What this task involves → Using the data that follows, return exactly the lines from the one that contains "- **¿Cuáles son sus partes?**" through the one that contains "un lenguaje de máquina?", ends included.

Data to use →
..............................
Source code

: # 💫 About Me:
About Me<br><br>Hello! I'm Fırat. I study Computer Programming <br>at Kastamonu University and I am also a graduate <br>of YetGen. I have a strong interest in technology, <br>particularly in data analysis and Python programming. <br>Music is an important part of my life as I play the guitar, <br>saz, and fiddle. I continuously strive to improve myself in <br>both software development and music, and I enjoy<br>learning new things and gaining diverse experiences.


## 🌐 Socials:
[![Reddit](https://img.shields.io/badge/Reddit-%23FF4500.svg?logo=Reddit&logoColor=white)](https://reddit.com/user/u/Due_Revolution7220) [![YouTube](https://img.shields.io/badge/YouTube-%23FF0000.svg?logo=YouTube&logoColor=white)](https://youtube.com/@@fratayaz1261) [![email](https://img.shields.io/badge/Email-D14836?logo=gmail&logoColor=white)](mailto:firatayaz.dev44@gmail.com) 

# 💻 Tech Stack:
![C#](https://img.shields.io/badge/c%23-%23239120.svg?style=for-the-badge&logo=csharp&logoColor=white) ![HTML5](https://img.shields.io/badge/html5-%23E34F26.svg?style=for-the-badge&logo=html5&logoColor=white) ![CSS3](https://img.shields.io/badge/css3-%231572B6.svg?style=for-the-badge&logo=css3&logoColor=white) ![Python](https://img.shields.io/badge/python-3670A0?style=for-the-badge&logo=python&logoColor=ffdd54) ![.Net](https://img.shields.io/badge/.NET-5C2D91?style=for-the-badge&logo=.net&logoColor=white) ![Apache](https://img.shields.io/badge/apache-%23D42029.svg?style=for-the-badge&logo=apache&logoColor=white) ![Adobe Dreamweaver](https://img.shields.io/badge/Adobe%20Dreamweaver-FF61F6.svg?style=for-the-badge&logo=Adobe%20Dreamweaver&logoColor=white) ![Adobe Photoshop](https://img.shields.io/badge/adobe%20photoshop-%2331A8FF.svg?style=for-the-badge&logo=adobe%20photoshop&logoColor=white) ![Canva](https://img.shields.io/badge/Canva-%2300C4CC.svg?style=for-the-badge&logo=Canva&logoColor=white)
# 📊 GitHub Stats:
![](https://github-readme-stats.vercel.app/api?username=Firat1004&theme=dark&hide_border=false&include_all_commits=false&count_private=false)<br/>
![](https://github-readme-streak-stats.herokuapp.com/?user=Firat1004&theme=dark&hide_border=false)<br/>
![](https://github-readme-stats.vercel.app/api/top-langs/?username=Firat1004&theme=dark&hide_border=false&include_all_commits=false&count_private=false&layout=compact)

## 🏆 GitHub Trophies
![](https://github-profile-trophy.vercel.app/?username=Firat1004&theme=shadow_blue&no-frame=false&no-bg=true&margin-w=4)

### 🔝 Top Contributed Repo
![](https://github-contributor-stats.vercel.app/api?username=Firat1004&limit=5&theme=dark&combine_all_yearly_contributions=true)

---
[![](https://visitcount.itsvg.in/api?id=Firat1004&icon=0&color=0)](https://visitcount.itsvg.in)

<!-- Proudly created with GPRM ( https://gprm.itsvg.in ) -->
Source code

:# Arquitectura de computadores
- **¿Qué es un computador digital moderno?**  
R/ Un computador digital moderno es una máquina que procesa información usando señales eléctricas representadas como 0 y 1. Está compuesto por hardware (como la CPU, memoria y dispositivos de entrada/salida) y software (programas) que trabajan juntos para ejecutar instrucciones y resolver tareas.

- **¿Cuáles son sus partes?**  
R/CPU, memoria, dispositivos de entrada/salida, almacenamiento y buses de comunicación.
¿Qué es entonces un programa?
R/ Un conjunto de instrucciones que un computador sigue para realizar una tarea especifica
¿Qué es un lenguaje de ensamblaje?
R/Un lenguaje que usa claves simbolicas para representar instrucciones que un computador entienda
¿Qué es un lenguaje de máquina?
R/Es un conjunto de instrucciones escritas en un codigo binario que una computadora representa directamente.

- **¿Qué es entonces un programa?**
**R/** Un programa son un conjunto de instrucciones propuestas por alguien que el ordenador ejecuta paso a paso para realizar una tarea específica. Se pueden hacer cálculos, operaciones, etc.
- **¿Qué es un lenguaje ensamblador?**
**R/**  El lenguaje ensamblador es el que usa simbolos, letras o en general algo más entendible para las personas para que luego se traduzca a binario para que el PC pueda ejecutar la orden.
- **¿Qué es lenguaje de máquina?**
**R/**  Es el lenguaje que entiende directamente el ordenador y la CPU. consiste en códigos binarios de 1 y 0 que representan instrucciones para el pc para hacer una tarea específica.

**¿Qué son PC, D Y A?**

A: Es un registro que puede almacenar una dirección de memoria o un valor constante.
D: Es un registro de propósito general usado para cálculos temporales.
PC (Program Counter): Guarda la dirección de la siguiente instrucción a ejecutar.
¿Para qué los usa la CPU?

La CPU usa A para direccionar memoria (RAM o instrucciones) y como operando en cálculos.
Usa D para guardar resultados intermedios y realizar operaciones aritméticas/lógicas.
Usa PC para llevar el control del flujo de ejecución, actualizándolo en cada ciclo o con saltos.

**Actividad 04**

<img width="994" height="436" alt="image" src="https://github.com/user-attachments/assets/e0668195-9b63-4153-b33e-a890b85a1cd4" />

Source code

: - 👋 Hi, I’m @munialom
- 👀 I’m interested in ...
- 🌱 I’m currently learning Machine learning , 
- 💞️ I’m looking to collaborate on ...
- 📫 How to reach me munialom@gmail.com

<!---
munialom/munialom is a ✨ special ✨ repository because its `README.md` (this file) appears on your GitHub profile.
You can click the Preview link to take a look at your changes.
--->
..............................
Output of the task →
- **¿Cuáles son sus partes?**  
R/CPU, memoria, dispositivos de entrada/salida, almacenamiento y buses de comunicación.
¿Qué es entonces un programa?
R/ Un conjunto de instrucciones que un computador sigue para realizar una tarea especifica
¿Qué es un lenguaje de ensamblaje?
R/Un lenguaje que usa claves simbolicas para representar instrucciones que un computador entienda
¿Qué es un lenguaje de máquina?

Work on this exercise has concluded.